The Underground Cemetery in Nagcarlan, Laguna

This national historical landmark, constructed in 1845, is hard to miss when passing through the national highway in the town of Nagcarlan, province of Laguna. The airy and spacious plaza is impressive. The brick wall and fence are picture-perfect. But I wouldn’t want to be stuck here at night. This is a cemetery. An old cemetery, yes, but a cemetery nonetheless.

There’s a reason why tons of horror movies have scenes in cemeteries, in chapels or churches. That, however, never entered our minds on the trip to the Underground Cemetery. It was just another tourist destination, a scheduled stop along the “Laguna Loop“.

The “scary” thought never occurred as we walked the long paved pathway from the entrance arch to the chapel, with perfectly-cut green grass on both sides. That thought didn’t occur to us even when we stepped into the chapel, knowing that the chapel “served as the last station of the funeral rites before entombment. The priest gave his last blessing here.” There would probably be some form of blessings at the nearby Nagcarlan Church (St. Bartholomew the Apostle Church).

Nagcarlan is a town relatively deep in Laguna. It’s not really down deep, like the town of Lucban (visit Lucban for the Pahiyas in May 15) or the Caliraya Lake (a man-made lake with resorts), but it’s not exactly near along the major highway, the South Luzon Express (SLE).
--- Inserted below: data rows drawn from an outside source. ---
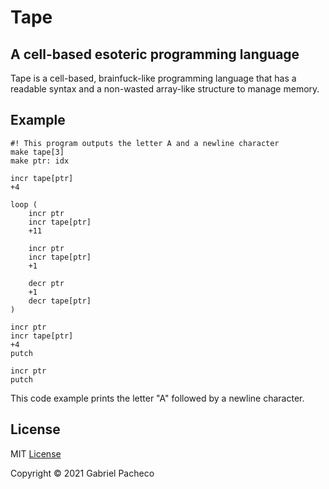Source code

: # Tape

## A cell-based esoteric programming language
Tape is a cell-based, brainfuck-like programming language that has a readable syntax and a non-wasted array-like structure to manage memory.

## Example

```
#! This program outputs the letter A and a newline character
make tape[3]
make ptr: idx

incr tape[ptr]
+4

loop (
    incr ptr
    incr tape[ptr]
    +11

    incr ptr
    incr tape[ptr]
    +1

    decr ptr
    +1
    decr tape[ptr]
)

incr ptr
incr tape[ptr]
+4
putch

incr ptr
putch
```

This code example prints the letter "A" followed by a newline character.

## License
MIT [License](LICENSE)

Copyright © 2021 Gabriel Pacheco
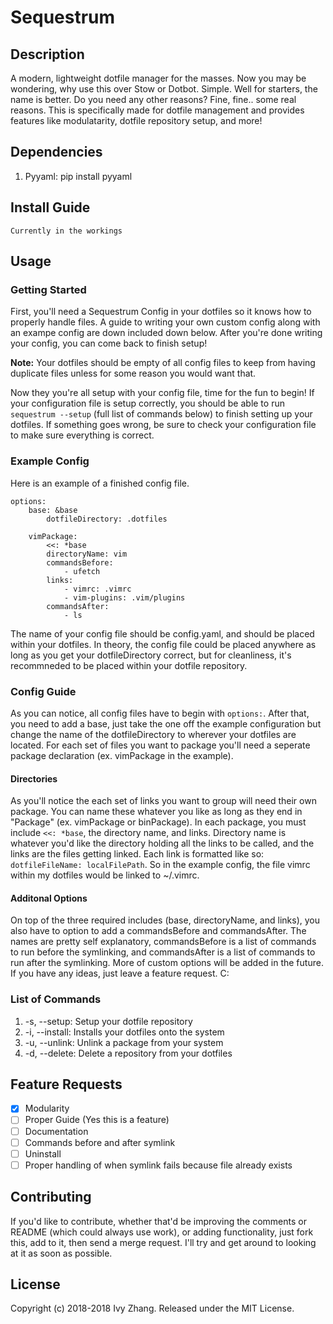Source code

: # Sequestrum
## Description
A modern, lightweight dotfile manager for the masses. Now you may be wondering, why use this over Stow or Dotbot. Simple.
Well for starters, the name is better. Do you need any other reasons? Fine, fine.. some real reasons.
This is specifically made for dotfile management and provides features like modulatarity, dotfile repository setup, and more!

## Dependencies
1. Pyyaml: pip install pyyaml

## Install Guide
`Currently in the workings`

## Usage
### Getting Started
First, you'll need a Sequestrum Config in your dotfiles so it knows how to properly handle files. A guide to writing 
your own custom config along with an exampe config are down included down below. After you're done writing your config,
you can come back to finish setup! 

**Note:** Your dotfiles should be empty of all config files to keep from having duplicate files unless for some reason you
would want that.

Now they you're all setup with your config file, time for the fun to begin! If your configuration file is setup correctly, you
should be able to run `sequestrum --setup` (full list of commands below) to finish setting up your dotfiles. If something goes 
wrong, be sure to check your configuration file to make sure everything is correct.

### Example Config
Here is an example of a finished config file.

```
options:
    base: &base
        dotfileDirectory: .dotfiles
    
    vimPackage:
        <<: *base
        directoryName: vim
        commandsBefore:
            - ufetch
        links:
            - vimrc: .vimrc
            - vim-plugins: .vim/plugins
        commandsAfter:
            - ls

```

The name of your config file should be config.yaml, and should be placed within your dotfiles. In theory, the config file
could be placed anywhere as long as you get your dotfileDirectory correct, but for cleanliness, it's recommneded to be placed
within your dotfile repository.

### Config Guide
As you can notice, all config files have to begin with `options:`. After that, you need to add a base, just take the one off the
example configuration but change the name of the dotfileDirectory to wherever your dotfiles are located. For each set of files you
want to package you'll need a seperate package declaration (ex. vimPackage in the example).

#### Directories
As you'll notice the each set of links you want to group will need their own package. You can name these whatever you like as long 
as they end in "Package" (ex. vimPackage or binPackage). In each package, you must include `<<: *base`, the directory name, and 
links. Directory name is whatever you'd like the directory holding all the links to be called, and the links are the files getting linked.
Each link is formatted like so: `dotfileFileName: localFilePath`. So in the example config, the file vimrc within my dotfiles would be 
linked to ~/.vimrc.

#### Additonal Options
On top of the three required includes (base, directoryName, and links), you also have to option to add a commandsBefore and commandsAfter.
The names are pretty self explanatory, commandsBefore is a list of commands to run before the symlinking, and commandsAfter is a list 
of commands to run after the symlinking. More of custom options will be added in the future. If you have any ideas, just leave a feature
request. C:

### List of Commands
1. -s, --setup: Setup your dotfile repository
2. -i, --install: Installs your dotfiles onto the system
3. -u, --unlink: Unlink a package from your system
4. -d, --delete: Delete a repository from your dotfiles

## Feature Requests
- [X] Modularity
- [ ] Proper Guide (Yes this is a feature)
- [ ] Documentation
- [ ] Commands before and after symlink
- [ ] Uninstall
- [ ] Proper handling of when symlink fails because file already exists

## Contributing
If you'd like to contribute, whether that'd be improving the comments or README (which could always use work), or adding functionality,
just fork this, add to it, then send a merge request. I'll try and get around to looking at it as soon as possible.

## License
Copyright (c) 2018-2018 Ivy Zhang. Released under the MIT License.
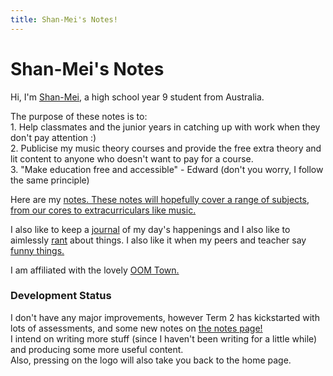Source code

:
 ```yaml
---
title: Shan-Mei's Notes!
---
```


<body>
  <h1>Shan-Mei's Notes</h1>
  <p>Hi, I'm <a href="https://shan-mei.github.io/shanmeis-notes/about-me.html">Shan-Mei</a>, a high school year 9 student from Australia.</p>
  <p>The purpose of these notes is to:<br>1. Help classmates and the junior years in catching up with work when they don't pay attention :)<br>2. Publicise my music theory courses and provide the free extra theory and lit content to anyone who doesn't want to pay for a course.<br>3. "Make education free and accessible" - Edward (don't you worry, I follow the same principle)</p>
  <p>Here are my <a href="https://shan-mei.github.io/shanmeis-notes/notes.html">notes. These notes will hopefully cover a range of subjects, from our cores to extracurriculars like music.</a>
  <p>I also like to keep a <a href="https://shan-mei.github.io/shanmeis-notes/journalling.html">journal</a> of my day's happenings and I also like to aimlessly <a href="https://shan-mei.github.io/shanmeis-notes/ranting.html">rant</a> about things. I also like it when my peers and teacher say <a href="https://shan-mei.github.io/shanmeis-notes/ranting/quotes.html">funny things.</a></p>
  <p>I am affiliated with the lovely <a href="https://shan-mei.github.io/shanmeis-notes/ranting/quotes.html">OOM Town.</a>

  <h3>Development Status</h3>
  <p>I don't have any major improvements, however Term 2 has kickstarted with lots of assessments, and some new notes on <a href="https://shan-mei.github.io/shanmeis-notes/notes.html">the notes page!</a><br>I intend on writing more stuff (since I haven't been writing for a little while) and producing some more useful content.<br>Also, pressing on the logo will also take you back to the home page.</p>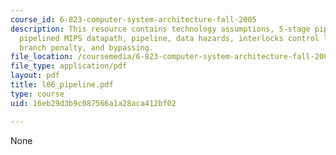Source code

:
 ```yaml
---
course_id: 6-823-computer-system-architecture-fall-2005
description: This resource contains technology assumptions, 5-stage pipelined execution,
  pipelined MIPS datapath, pipeline, data hazards, interlocks control logic, jumps,
  branch penalty, and bypassing.
file_location: /coursemedia/6-823-computer-system-architecture-fall-2005/16eb29d3b9c087566a1a28aca412bf02_l06_pipeline.pdf
file_type: application/pdf
layout: pdf
title: l06_pipeline.pdf
type: course
uid: 16eb29d3b9c087566a1a28aca412bf02

---
```

None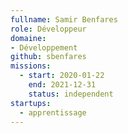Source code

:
 ```yaml
---
fullname: Samir Benfares
role: Développeur
domaine: 
- Développement
github: sbenfares
missions:
  - start: 2020-01-22
    end: 2021-12-31
    status: independent
startups:
  - apprentissage
---
```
You wouldn’t mind that Nagcarlan is near Mt. Banahaw, where not-of-this-world presence dwells, they say. No, you wouldn’t think about any of those scary stuff. The place is clean and maintained. Amazing. It was used as a secret meeting place of the revolutionary leaders during the fight against Spain. The chapel had been restored, including wood remnants of the ceiling.

Really, there’s nothing to be scared of, even as your group descends to the crypt below the chapel. No flash photography; a few warm yellow lights illuminate the crypt. Slivers of sunlight force their way through cracks.

You’d think the place is awash with light by looking at the photos, but that’s only because the camera automatically grabs whatever light there is to compensate. It’s not pitch-dark. It’s not well-lit either. Perhaps you can read the name of the people entombed here if you squint your eyes enough.

Ahem, I never had the opportunity to squint my eyes. It’s not that I don’t want to, but, ahem, just didn’t get the chance.

I was ahead of the group when we descended to the crypt. They followed down all the way to the crypt. Everything was normal. I was happily taking photos. When I looked up, I was already alone. They climbed back to the chapel without a word. If they said they’d go up I didn’t hear it.

At that point the placed ceased to be a mere historical site. It wasn’t simply a good photo subject. The dark confined crypt and the chapel above became real. For the first time, whether on the way to or while at the venue, the hairs at the back of my head started to rise.

We went to the Underground Cemetery thinking that it’s just a historical site. It’s probably the same feeling you get when you think of Corregidor during the Araw ng Kagitingan. Reading about the Underground Cemetery, or Corregidor for that matter, gives you facts. It may convey emotion to a certain degree, but not the same experience, for instance, when you touch the destroyed mortars or the ruins in Corregidor. It’s not the same emotion you feel in the Underground Cemetery — alone in the crypt. You feel, amongst others, that history is not a boring subject.